Rainiers: John Stearns reviews his first three months

// He looks ahead to the rest of the season

  • NEW MANAGEMENT. Since being named Rainiers’ manager on May 2, John Stearns has helped keep the team in first place in their division and in first place overall in the Pacific Coast League. (Photo Courtesy Of Rainiers)

John Stearns was named Rainiers manager on May 2, taking over for Daren Brown who was promoted to a coaching position with the Mariners. Since then Stearns has helped keep the team in first place in their division, and in first place overall in the Pacific Coast League, for most of the first half. As of July 21 the Rainiers were tied with Salt Lake City for top of the Pacific North division and had been in first place for all but 30 of the first 102 games.

Just before the All Star Break he sat down with Tacoma Weekly’s baseball correspondent Karen Westeen to discuss some of the events of those two-plus months, and look ahead to the rest of the season.

KW: Describe your first couple of months with the Rainiers.

JS: It’s been a lot of fun. We’ve got a great group of kids here, a lot of prospects and we’ve been able to win. The kids are gelling together as a team. It’s been a really easy transition for me to come in here. I tried to just carry forward what was already going on here. We’ve had over 100 turnovers in our personnel and we’ve been able to keep that same winning process going and hopefully we can continue to do that. We’re trying to keep people here to continue to compete at this level and get ready to help the big league club.

So far we’ve been lucky to win about six out of 10 games and we have a long way to go. We’re not stopping and thinking we’re the best team in the league. We’ve got a lot of work to do here. We have a lot of young new guys and that can change in a hurry.

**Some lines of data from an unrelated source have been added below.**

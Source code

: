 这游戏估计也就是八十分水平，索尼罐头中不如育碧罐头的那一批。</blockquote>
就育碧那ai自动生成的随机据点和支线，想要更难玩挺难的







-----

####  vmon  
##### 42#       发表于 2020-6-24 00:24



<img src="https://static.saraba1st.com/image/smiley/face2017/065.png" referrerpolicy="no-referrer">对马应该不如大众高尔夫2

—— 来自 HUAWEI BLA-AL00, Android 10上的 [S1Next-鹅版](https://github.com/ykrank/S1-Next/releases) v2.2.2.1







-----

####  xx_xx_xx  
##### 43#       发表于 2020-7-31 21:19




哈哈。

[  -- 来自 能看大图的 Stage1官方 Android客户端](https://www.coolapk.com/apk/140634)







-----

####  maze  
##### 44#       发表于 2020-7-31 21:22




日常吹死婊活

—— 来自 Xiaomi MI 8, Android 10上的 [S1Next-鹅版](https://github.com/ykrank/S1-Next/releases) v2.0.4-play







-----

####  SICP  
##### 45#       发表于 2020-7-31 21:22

KW: You are the best team in the league right now (as of July 13) but you’re only a couple of games ahead of the second place team and if you’re not on top of your division at the end you don’t go to the play-offs so there’s no room to relax.

JS: We try to come out here every day and present a program that gives the kids a chance to relax but play hard. We’re working on fundamentals, trying to get them ready for the next level. That’s what our goal is and so far we’ve been able to do a decent job.

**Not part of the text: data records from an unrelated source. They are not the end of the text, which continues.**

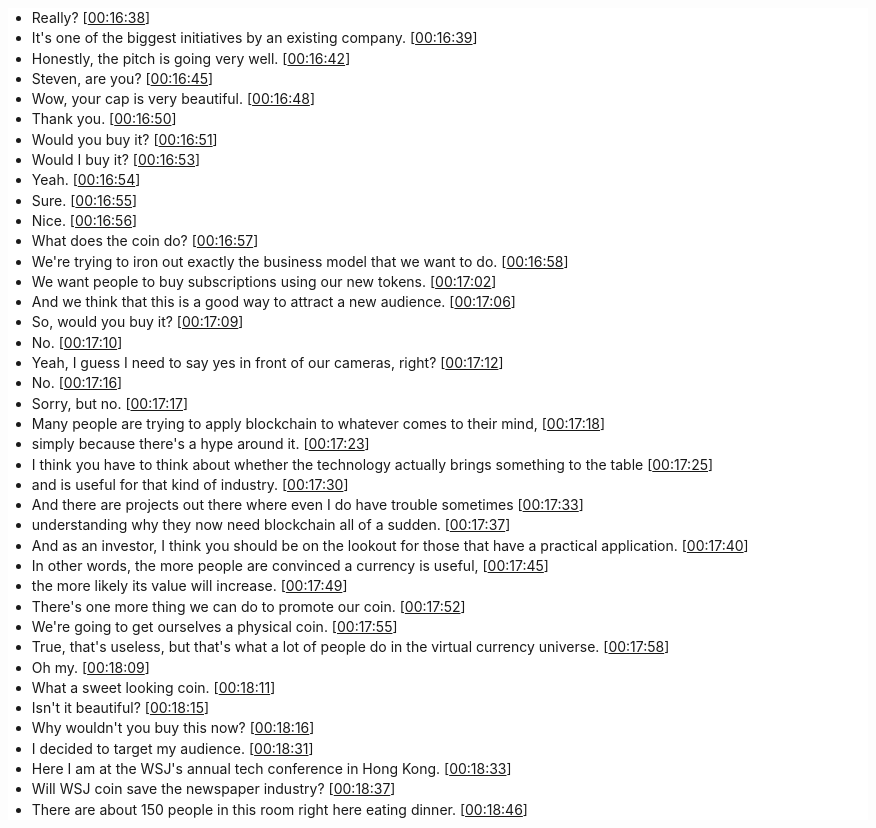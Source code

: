 *  Really? [[00:16:38](https://www.youtube.com/watch?v=ALnnsC4l2yM&t=998.0s)]
*  It's one of the biggest initiatives by an existing company. [[00:16:39](https://www.youtube.com/watch?v=ALnnsC4l2yM&t=999.0s)]
*  Honestly, the pitch is going very well. [[00:16:42](https://www.youtube.com/watch?v=ALnnsC4l2yM&t=1002.0s)]
*  Steven, are you? [[00:16:45](https://www.youtube.com/watch?v=ALnnsC4l2yM&t=1005.0s)]
*  Wow, your cap is very beautiful. [[00:16:48](https://www.youtube.com/watch?v=ALnnsC4l2yM&t=1008.0s)]
*  Thank you. [[00:16:50](https://www.youtube.com/watch?v=ALnnsC4l2yM&t=1010.0s)]
*  Would you buy it? [[00:16:51](https://www.youtube.com/watch?v=ALnnsC4l2yM&t=1011.0s)]
*  Would I buy it? [[00:16:53](https://www.youtube.com/watch?v=ALnnsC4l2yM&t=1013.0s)]
*  Yeah. [[00:16:54](https://www.youtube.com/watch?v=ALnnsC4l2yM&t=1014.0s)]
*  Sure. [[00:16:55](https://www.youtube.com/watch?v=ALnnsC4l2yM&t=1015.0s)]
*  Nice. [[00:16:56](https://www.youtube.com/watch?v=ALnnsC4l2yM&t=1016.0s)]
*  What does the coin do? [[00:16:57](https://www.youtube.com/watch?v=ALnnsC4l2yM&t=1017.0s)]
*  We're trying to iron out exactly the business model that we want to do. [[00:16:58](https://www.youtube.com/watch?v=ALnnsC4l2yM&t=1018.0s)]
*  We want people to buy subscriptions using our new tokens. [[00:17:02](https://www.youtube.com/watch?v=ALnnsC4l2yM&t=1022.0s)]
*  And we think that this is a good way to attract a new audience. [[00:17:06](https://www.youtube.com/watch?v=ALnnsC4l2yM&t=1026.0s)]
*  So, would you buy it? [[00:17:09](https://www.youtube.com/watch?v=ALnnsC4l2yM&t=1029.0s)]
*  No. [[00:17:10](https://www.youtube.com/watch?v=ALnnsC4l2yM&t=1030.0s)]
*  Yeah, I guess I need to say yes in front of our cameras, right? [[00:17:12](https://www.youtube.com/watch?v=ALnnsC4l2yM&t=1032.0s)]
*  No. [[00:17:16](https://www.youtube.com/watch?v=ALnnsC4l2yM&t=1036.0s)]
*  Sorry, but no. [[00:17:17](https://www.youtube.com/watch?v=ALnnsC4l2yM&t=1037.0s)]
*  Many people are trying to apply blockchain to whatever comes to their mind, [[00:17:18](https://www.youtube.com/watch?v=ALnnsC4l2yM&t=1038.0s)]
*  simply because there's a hype around it. [[00:17:23](https://www.youtube.com/watch?v=ALnnsC4l2yM&t=1043.0s)]
*  I think you have to think about whether the technology actually brings something to the table [[00:17:25](https://www.youtube.com/watch?v=ALnnsC4l2yM&t=1045.0s)]
*  and is useful for that kind of industry. [[00:17:30](https://www.youtube.com/watch?v=ALnnsC4l2yM&t=1050.0s)]
*  And there are projects out there where even I do have trouble sometimes [[00:17:33](https://www.youtube.com/watch?v=ALnnsC4l2yM&t=1053.0s)]
*  understanding why they now need blockchain all of a sudden. [[00:17:37](https://www.youtube.com/watch?v=ALnnsC4l2yM&t=1057.0s)]
*  And as an investor, I think you should be on the lookout for those that have a practical application. [[00:17:40](https://www.youtube.com/watch?v=ALnnsC4l2yM&t=1060.0s)]
*  In other words, the more people are convinced a currency is useful, [[00:17:45](https://www.youtube.com/watch?v=ALnnsC4l2yM&t=1065.0s)]
*  the more likely its value will increase. [[00:17:49](https://www.youtube.com/watch?v=ALnnsC4l2yM&t=1069.0s)]
*  There's one more thing we can do to promote our coin. [[00:17:52](https://www.youtube.com/watch?v=ALnnsC4l2yM&t=1072.0s)]
*  We're going to get ourselves a physical coin. [[00:17:55](https://www.youtube.com/watch?v=ALnnsC4l2yM&t=1075.0s)]
*  True, that's useless, but that's what a lot of people do in the virtual currency universe. [[00:17:58](https://www.youtube.com/watch?v=ALnnsC4l2yM&t=1078.0s)]
*  Oh my. [[00:18:09](https://www.youtube.com/watch?v=ALnnsC4l2yM&t=1089.0s)]
*  What a sweet looking coin. [[00:18:11](https://www.youtube.com/watch?v=ALnnsC4l2yM&t=1091.0s)]
*  Isn't it beautiful? [[00:18:15](https://www.youtube.com/watch?v=ALnnsC4l2yM&t=1095.0s)]
*  Why wouldn't you buy this now? [[00:18:16](https://www.youtube.com/watch?v=ALnnsC4l2yM&t=1096.0s)]
*  I decided to target my audience. [[00:18:31](https://www.youtube.com/watch?v=ALnnsC4l2yM&t=1111.0s)]
*  Here I am at the WSJ's annual tech conference in Hong Kong. [[00:18:33](https://www.youtube.com/watch?v=ALnnsC4l2yM&t=1113.0s)]
*  Will WSJ coin save the newspaper industry? [[00:18:37](https://www.youtube.com/watch?v=ALnnsC4l2yM&t=1117.0s)]
*  There are about 150 people in this room right here eating dinner. [[00:18:46](https://www.youtube.com/watch?v=ALnnsC4l2yM&t=1126.0s)]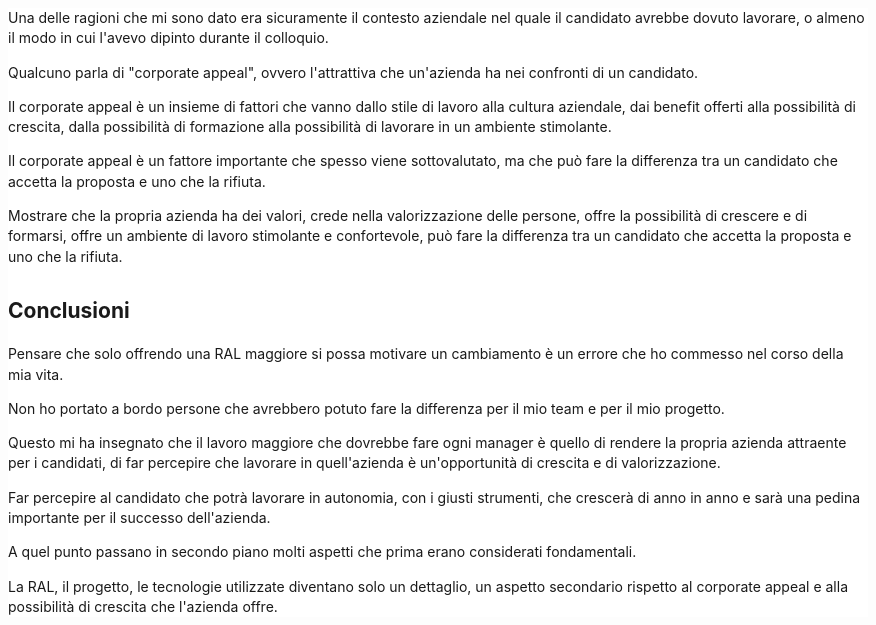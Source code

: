 Una delle ragioni che mi sono dato era sicuramente il contesto aziendale nel quale il candidato avrebbe dovuto lavorare, o almeno il modo in cui l'avevo dipinto durante il colloquio.

Qualcuno parla di "corporate appeal", ovvero l'attrattiva che un'azienda ha nei confronti di un candidato.

Il corporate appeal è un insieme di fattori che vanno dallo stile di lavoro alla cultura aziendale, dai benefit offerti alla possibilità di crescita, dalla possibilità di formazione alla possibilità di lavorare in un ambiente stimolante.

Il corporate appeal è un fattore importante che spesso viene sottovalutato, ma che può fare la differenza tra un candidato che accetta la proposta e uno che la rifiuta.

Mostrare che la propria azienda ha dei valori, crede nella valorizzazione delle persone, offre la possibilità di crescere e di formarsi, offre un ambiente di lavoro stimolante e confortevole, può fare la differenza tra un candidato che accetta la proposta e uno che la rifiuta.

## Conclusioni

Pensare che solo offrendo una RAL maggiore si possa motivare un cambiamento è un errore che ho commesso nel corso della mia vita.

Non ho portato a bordo persone che avrebbero potuto fare la differenza per il mio team e per il mio progetto.

Questo mi ha insegnato che il lavoro maggiore che dovrebbe fare ogni manager è quello di rendere la propria azienda attraente per i candidati, di far percepire che lavorare in quell'azienda è un'opportunità di crescita e di valorizzazione.

Far percepire al candidato che potrà lavorare in autonomia, con i giusti strumenti, che crescerà di anno in anno e sarà una pedina importante per il successo dell'azienda.

A quel punto passano in secondo piano molti aspetti che prima erano considerati fondamentali.

La RAL, il progetto, le tecnologie utilizzate diventano solo un dettaglio, un aspetto secondario rispetto al corporate appeal e alla possibilità di crescita che l'azienda offre.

KW: Anything about this team that’s surprised you after the first two and a half months?

JS: The only thing that’s surprised me is the amount of turnovers we’ve had (over 100), even guys that aren’t available currently like Taijuan Walker, who’s going to the All Star Futures Game in New York. We had to call up two players from Everett just today on an emergency basis, so you can see that our roster is constantly rotating. But it’s a big plus for us to have these minor league teams so close so we can mix and match when we have to. It’s fun being here in a suburb of Seattle with our major league just up the road. Most Major League clubs don’t have their Triple A club sitting right here next to them geographically. For instance the New York Mets have their Triple A team in Las Vegas. Can you imagine the problems that presents when they want to call somebody up in a hurry and have to fly a player all the way across the country?

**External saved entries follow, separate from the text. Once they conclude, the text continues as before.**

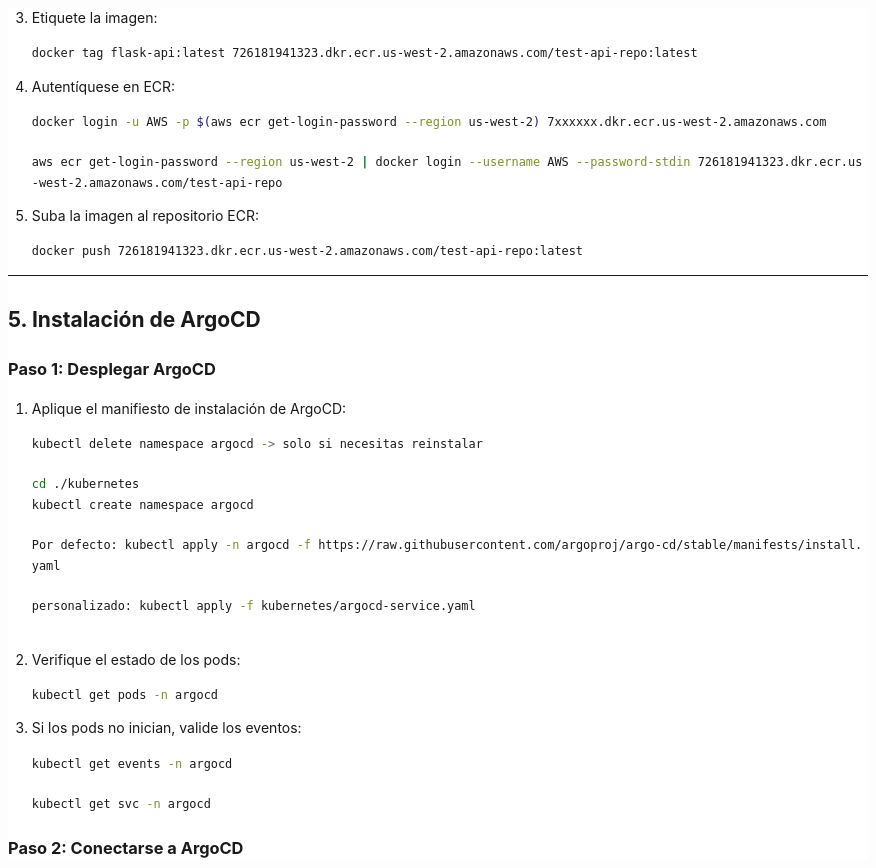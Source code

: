 3. Etiquete la imagen:
   ```bash
   docker tag flask-api:latest 726181941323.dkr.ecr.us-west-2.amazonaws.com/test-api-repo:latest
   ```

4. Autentíquese en ECR:
   ```bash
   docker login -u AWS -p $(aws ecr get-login-password --region us-west-2) 7xxxxxx.dkr.ecr.us-west-2.amazonaws.com

   aws ecr get-login-password --region us-west-2 | docker login --username AWS --password-stdin 726181941323.dkr.ecr.us-west-2.amazonaws.com/test-api-repo
   ```

5. Suba la imagen al repositorio ECR:
   ```bash
   docker push 726181941323.dkr.ecr.us-west-2.amazonaws.com/test-api-repo:latest
   
   ```

---

## **5. Instalación de ArgoCD**

### **Paso 1: Desplegar ArgoCD**

1. Aplique el manifiesto de instalación de ArgoCD:
   ```bash
   kubectl delete namespace argocd -> solo si necesitas reinstalar

   cd ./kubernetes  
   kubectl create namespace argocd

   Por defecto: kubectl apply -n argocd -f https://raw.githubusercontent.com/argoproj/argo-cd/stable/manifests/install.yaml

   personalizado: kubectl apply -f kubernetes/argocd-service.yaml


   
   ```

2. Verifique el estado de los pods:
   ```bash
   kubectl get pods -n argocd
   ```

3. Si los pods no inician, valide los eventos:
   ```bash
   kubectl get events -n argocd

   kubectl get svc -n argocd

   ```

### **Paso 2: Conectarse a ArgoCD**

KW: You’ve got two players (OF Carlos Peguero and relief pitcher Brian Moran) going to the Triple A All Star Game in Reno and another (Walker) selected to the Futures game in New York. If you could name one other player that would be an All Star from the Rainiers, who would that be?

JS: If I had to name some other All Stars on our team I’d have to look at players who have been here all year. Stefan Romero is a possibility. He’s had a really good first half, hitting .295. Carlos Triunfel’s hitting .293, he had a call up to the big leagues and he certainly deserves some consideration. From a pitching standpoint Brian Sweeney is 8-3, has had a good first half. He just keeps going as a strike thrower, and that’s why he’s successful in the game. Of course we’ve got Logan Bawcom, our closer, who has 16 saves and he’s had a good first half. We try to pitch him more than one inning because when he goes to the big league club he’s not going to be restricted to just one inning.

KW: What’s the feeling among the team members because there are other teams so close on their heels?

JS: We like that. We have to compete every day. We may be in first place but there are several teams right on our heels. We don’t want to get complacent. And we’re just down the road from our big league club so our guys are motivated in several ways to go out and play as good as they can. They know that at any time they could go to the big team or to another team, with the trading deadline coming up the end of July. If you’re a player here you have to be ready to come here every night and play the best you can play.

KW: Any players that the fans might see the rest of the season who are with the lower level teams at present?

JS: I can’t name any players who could be up here this year but I know that in the future we have a whole group who will be playing here. Our goal in player development is to keep developing these players. Guys like Mike Zunino, who was drafted last year, and Nick Franklin and Brad Miller who just streaked through the minor leagues within the last year. It’s a good feeling for us down here in player development because it means we’re doing our job.

KW: What are your plans for the All Star break?

JS: I’m going down to San Luis Obispo, Calif., and spend two days with my son. It’ll be nice to relax and maybe play some golf with him. Then I have to be back up here on Wednesday afternoon (July 17) for a workout with the team before we fly to Fresno for the series there.